■ What the task asks
Could you return every line of the records below that contains the word "quis"?
Information shown START
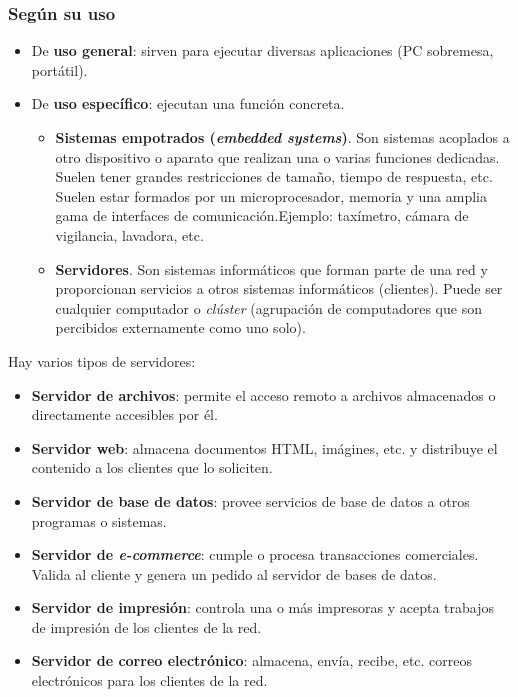 \documentclass[12pt,spanish]{article}
\begin{document}
\subsubsection{Según su uso}

\begin{itemize}
	\item De \textbf{uso general}: sirven para ejecutar diversas aplicaciones (PC sobremesa, portátil).
	\item De \textbf{uso específico}: ejecutan una función concreta.
	\begin{itemize}
		\item \textbf{Sistemas empotrados (\textit{embedded systems})}. Son sistemas acoplados a otro dispositivo o aparato que realizan una o varias funciones dedicadas. Suelen tener grandes restricciones de tamaño, tiempo de respuesta, etc. Suelen estar formados por un microprocesador, memoria y una amplia gama de interfaces de comunicación.Ejemplo: taxímetro, cámara de vigilancia, lavadora, etc.
		\item \textbf{Servidores}. Son sistemas informáticos que forman parte de una red y proporcionan servicios a otros sistemas informáticos (clientes). Puede ser cualquier computador o \textit{clúster} (agrupación de computadores que son percibidos externamente como uno solo).
	\end{itemize}
\end{itemize}

Hay varios tipos de servidores:
\begin{itemize}
	\item \textbf{Servidor de archivos}: permite el acceso remoto a archivos almacenados o directamente accesibles por él.
	\item \textbf{Servidor web}: almacena documentos HTML, imágines, etc. y distribuye el contenido a los clientes que lo soliciten.
	\item \textbf{Servidor de base de datos}: provee servicios de base de datos a otros programas o sistemas.
	\item \textbf{Servidor de \textit{e-commerce}}: cumple o procesa transacciones comerciales. Valida al cliente y genera un pedido al servidor de bases de datos.
	\item \textbf{Servidor de impresión}: controla una o más impresoras y acepta trabajos de impresión de los clientes de la red.
	\item \textbf{Servidor de correo electrónico}: almacena, envía, recibe, etc. correos electrónicos para los clientes de la red.
\end{itemize}
\end{document}
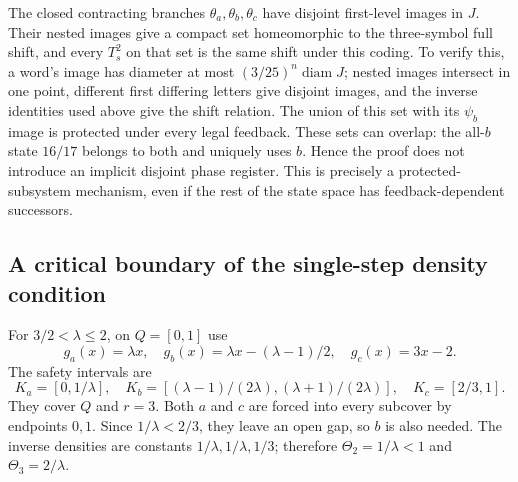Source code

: \documentclass[11pt,reqno]{amsart}
\numberwithin{equation}{section}
\theoremstyle{definition}
\begin{document}
The closed contracting branches $\theta_a,\theta_b,\theta_c$
have disjoint first-level images in $J$. Their nested images give
a compact set homeomorphic to the three-symbol full shift, and
every $T_s^2$ on that set is the same shift under this coding.
To verify this, a word's image has diameter at most
$(3/25)^n\operatorname{diam}J$; nested images intersect in one
point, different first differing letters give disjoint images, and
the inverse identities used above give the shift relation.
The union of this set with its $\psi_b$ image is protected under
every legal feedback. These sets can overlap: the all-$b$ state
$16/17$ belongs to both and uniquely uses $b$. Hence the proof
does not introduce an implicit disjoint phase register. This is
precisely a protected-subsystem mechanism, even if the rest of the
state space has feedback-dependent successors.

\subsection{A critical boundary of the single-step density condition}
For $3/2<\lambda\le2$, on $Q=[0,1]$ use
\[
 g_a(x)=\lambda x,\quad
 g_b(x)=\lambda x-(\lambda-1)/2,\quad
 g_c(x)=3x-2.
\]
The safety intervals are
\[
 K_a=[0,1/\lambda],\quad
 K_b=[(\lambda-1)/(2\lambda),(\lambda+1)/(2\lambda)],
 \quad K_c=[2/3,1].
\]
They cover $Q$ and $r=3$. Both $a$ and $c$ are forced into
every subcover by endpoints $0,1$. Since $1/\lambda<2/3$,
they leave an open gap, so $b$ is also needed. The inverse
densities are constants $1/\lambda,1/\lambda,1/3$; therefore
$\Theta_2=1/\lambda<1$ and $\Theta_3=2/\lambda$.
\end{document}
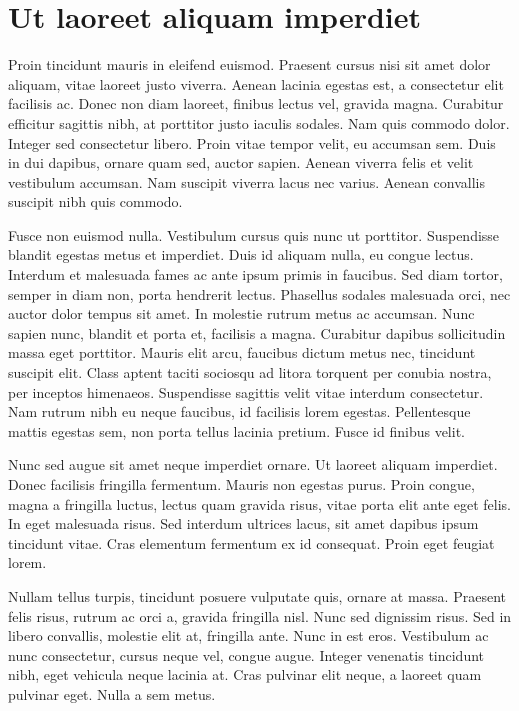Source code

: \section{Ut laoreet aliquam imperdiet}
Proin tincidunt mauris in eleifend euismod. Praesent cursus nisi sit amet dolor aliquam, vitae laoreet justo viverra. Aenean lacinia egestas est, a consectetur elit facilisis ac. Donec non diam laoreet, finibus lectus vel, gravida magna. Curabitur efficitur sagittis nibh, at porttitor justo iaculis sodales. Nam quis commodo dolor. Integer sed consectetur libero. Proin vitae tempor velit, eu accumsan sem. Duis in dui dapibus, ornare quam sed, auctor sapien. Aenean viverra felis et velit vestibulum accumsan. Nam suscipit viverra lacus nec varius. Aenean convallis suscipit nibh quis commodo.

Fusce non euismod nulla. Vestibulum cursus quis nunc ut porttitor. Suspendisse blandit egestas metus et imperdiet. Duis id aliquam nulla, eu congue lectus. Interdum et malesuada fames ac ante ipsum primis in faucibus. Sed diam tortor, semper in diam non, porta hendrerit lectus. Phasellus sodales malesuada orci, nec auctor dolor tempus sit amet. In molestie rutrum metus ac accumsan. Nunc sapien nunc, blandit et porta et, facilisis a magna. Curabitur dapibus sollicitudin massa eget porttitor. Mauris elit arcu, faucibus dictum metus nec, tincidunt suscipit elit. Class aptent taciti sociosqu ad litora torquent per conubia nostra, per inceptos himenaeos. Suspendisse sagittis velit vitae interdum consectetur. Nam rutrum nibh eu neque faucibus, id facilisis lorem egestas. Pellentesque mattis egestas sem, non porta tellus lacinia pretium. Fusce id finibus velit.

Nunc sed augue sit amet neque imperdiet ornare. Ut laoreet aliquam imperdiet. Donec facilisis fringilla fermentum. Mauris non egestas purus. Proin congue, magna a fringilla luctus, lectus quam gravida risus, vitae porta elit ante eget felis. In eget malesuada risus. Sed interdum ultrices lacus, sit amet dapibus ipsum tincidunt vitae. Cras elementum fermentum ex id consequat. Proin eget feugiat lorem.

Nullam tellus turpis, tincidunt posuere vulputate quis, ornare at massa. Praesent felis risus, rutrum ac orci a, gravida fringilla nisl. Nunc sed dignissim risus. Sed in libero convallis, molestie elit at, fringilla ante. Nunc in est eros. Vestibulum ac nunc consectetur, cursus neque vel, congue augue. Integer venenatis tincidunt nibh, eget vehicula neque lacinia at. Cras pulvinar elit neque, a laoreet quam pulvinar eget. Nulla a sem metus.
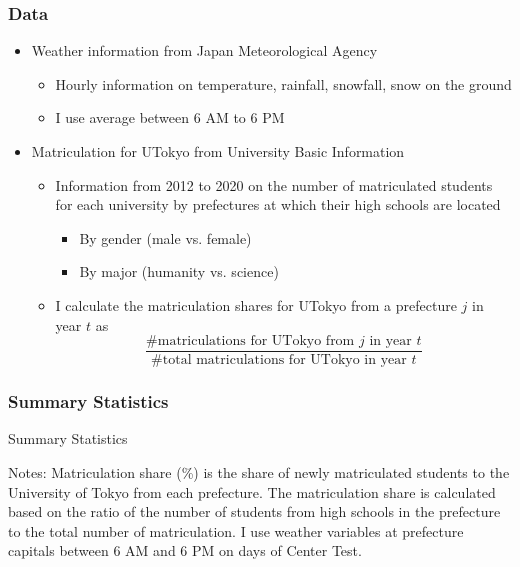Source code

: \documentclass[10pt, pdfmx,hiresbb]{beamer}
\begin{document}
\begin{frame}\frametitle{Data}
  \begin{itemize}
    \item Weather information from Japan Meteorological Agency
      \begin{itemize}
        \item Hourly information on temperature, rainfall, snowfall, snow on the ground
        \item I use average between 6 AM to 6 PM
      \end{itemize}
    \item Matriculation for UTokyo from University Basic Information
      \begin{itemize}
        \item Information from 2012 to 2020 on the number of matriculated students for each university by prefectures at which their high schools are located
          \begin{itemize}
            \item By gender (male vs. female)
            \item By major (humanity vs. science)
          \end{itemize}
        \item I calculate the matriculation shares for UTokyo from a prefecture $j$ in year $t$ as 
          \begin{equation*}
            \frac{\text{\# matriculations for UTokyo from $j$ in year $t$}}{\text{\# total matriculations for UTokyo in year $t$}}
          \end{equation*}
      \end{itemize}
  \end{itemize}
\end{frame}

\begin{frame}\frametitle{Summary Statistics}
  \begin{center}
    \begin{table}
      \caption{Summary Statistics}
      \footnotesize
      
      \tiny
      \begin{tablenotes}
        \item 
          Notes:
          Matriculation share (\%) is the share of newly matriculated students to the University of Tokyo from each prefecture.
          The matriculation share is calculated based on the ratio of the number of students from high schools in the prefecture to the total number of matriculation.
          I use weather variables at prefecture capitals between 6 AM and 6 PM on days of Center Test.
      \end{tablenotes}
    \end{table}
  \end{center}
\end{frame}
\end{document}
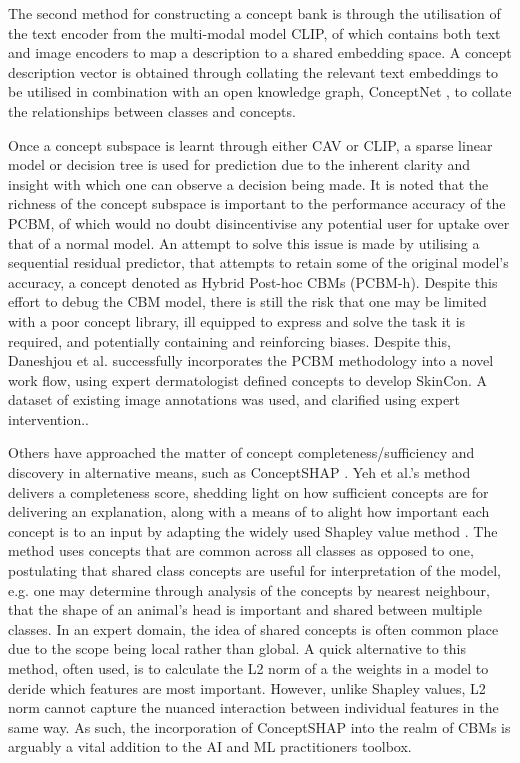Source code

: The second method for constructing a concept bank is through the utilisation of the text encoder from the multi-modal model CLIP, of which contains both text and image encoders to map a description to a shared embedding space. A concept description vector is obtained through collating the relevant text embeddings to be utilised in combination with an open knowledge graph, ConceptNet \cite{speerConceptNetOpenMultilingual2017}, to collate the relationships between classes and concepts. 

Once a concept subspace is learnt through either CAV or CLIP, a sparse linear model or decision tree is used for prediction due to the inherent clarity and insight with which one can observe a decision being made. It is noted that the richness of the concept subspace is important to the performance accuracy of the PCBM, of which would no doubt disincentivise any potential user for uptake over that of a normal model. An attempt to solve this issue is made by utilising a sequential residual predictor, that attempts to retain some of the original model’s accuracy, a concept denoted as Hybrid Post-hoc CBMs (PCBM-h). Despite this effort to debug the CBM model, there is still the  risk that one may be limited with a poor concept library, ill equipped to express and solve the task it is required, and potentially containing and reinforcing biases. Despite this, Daneshjou et al. \cite{daneshjouSkinConSkinDisease2022} successfully incorporates the PCBM methodology into a novel work flow, using expert dermatologist defined concepts to develop SkinCon. A dataset of existing image annotations was used, and clarified using expert intervention..

Others have approached the matter of concept completeness/sufficiency and discovery in alternative means, such as ConceptSHAP \cite{yehCompletenessawareConceptBasedExplanations2019}. Yeh et al.’s method delivers a completeness score, shedding light on how sufficient concepts are for delivering an explanation, along with a means of to alight how important each concept is to an input by adapting the widely used Shapley value method \cite{shapley17ValueNPerson1953}. The method uses concepts that are common across all classes as opposed to one, postulating that shared class concepts are useful for interpretation of the model, e.g. one may determine through analysis of the concepts by nearest neighbour, that the shape of an animal’s head is important and shared between multiple classes. In an expert domain, the idea of shared concepts is often common place due to the scope being local rather than global. A quick alternative to this method, often used, is to calculate the L2 norm of a the weights in a model to deride which features are most important. However, unlike Shapley values, L2 norm cannot capture the nuanced interaction between individual features in the same way. As such, the incorporation of ConceptSHAP into the realm of CBMs is arguably a vital addition to the AI and ML practitioners toolbox.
Information shown END
■ Your response
Proin tincidunt mauris in eleifend euismod. Praesent cursus nisi sit amet dolor aliquam, vitae laoreet justo viverra. Aenean lacinia egestas est, a consectetur elit facilisis ac. Donec non diam laoreet, finibus lectus vel, gravida magna. Curabitur efficitur sagittis nibh, at porttitor justo iaculis sodales. Nam quis commodo dolor. Integer sed consectetur libero. Proin vitae tempor velit, eu accumsan sem. Duis in dui dapibus, ornare quam sed, auctor sapien. Aenean viverra felis et velit vestibulum accumsan. Nam suscipit viverra lacus nec varius. Aenean convallis suscipit nibh quis commodo.
Fusce non euismod nulla. Vestibulum cursus quis nunc ut porttitor. Suspendisse blandit egestas metus et imperdiet. Duis id aliquam nulla, eu congue lectus. Interdum et malesuada fames ac ante ipsum primis in faucibus. Sed diam tortor, semper in diam non, porta hendrerit lectus. Phasellus sodales malesuada orci, nec auctor dolor tempus sit amet. In molestie rutrum metus ac accumsan. Nunc sapien nunc, blandit et porta et, facilisis a magna. Curabitur dapibus sollicitudin massa eget porttitor. Mauris elit arcu, faucibus dictum metus nec, tincidunt suscipit elit. Class aptent taciti sociosqu ad litora torquent per conubia nostra, per inceptos himenaeos. Suspendisse sagittis velit vitae interdum consectetur. Nam rutrum nibh eu neque faucibus, id facilisis lorem egestas. Pellentesque mattis egestas sem, non porta tellus lacinia pretium. Fusce id finibus velit.
Nullam tellus turpis, tincidunt posuere vulputate quis, ornare at massa. Praesent felis risus, rutrum ac orci a, gravida fringilla nisl. Nunc sed dignissim risus. Sed in libero convallis, molestie elit at, fringilla ante. Nunc in est eros. Vestibulum ac nunc consectetur, cursus neque vel, congue augue. Integer venenatis tincidunt nibh, eget vehicula neque lacinia at. Cras pulvinar elit neque, a laoreet quam pulvinar eget. Nulla a sem metus.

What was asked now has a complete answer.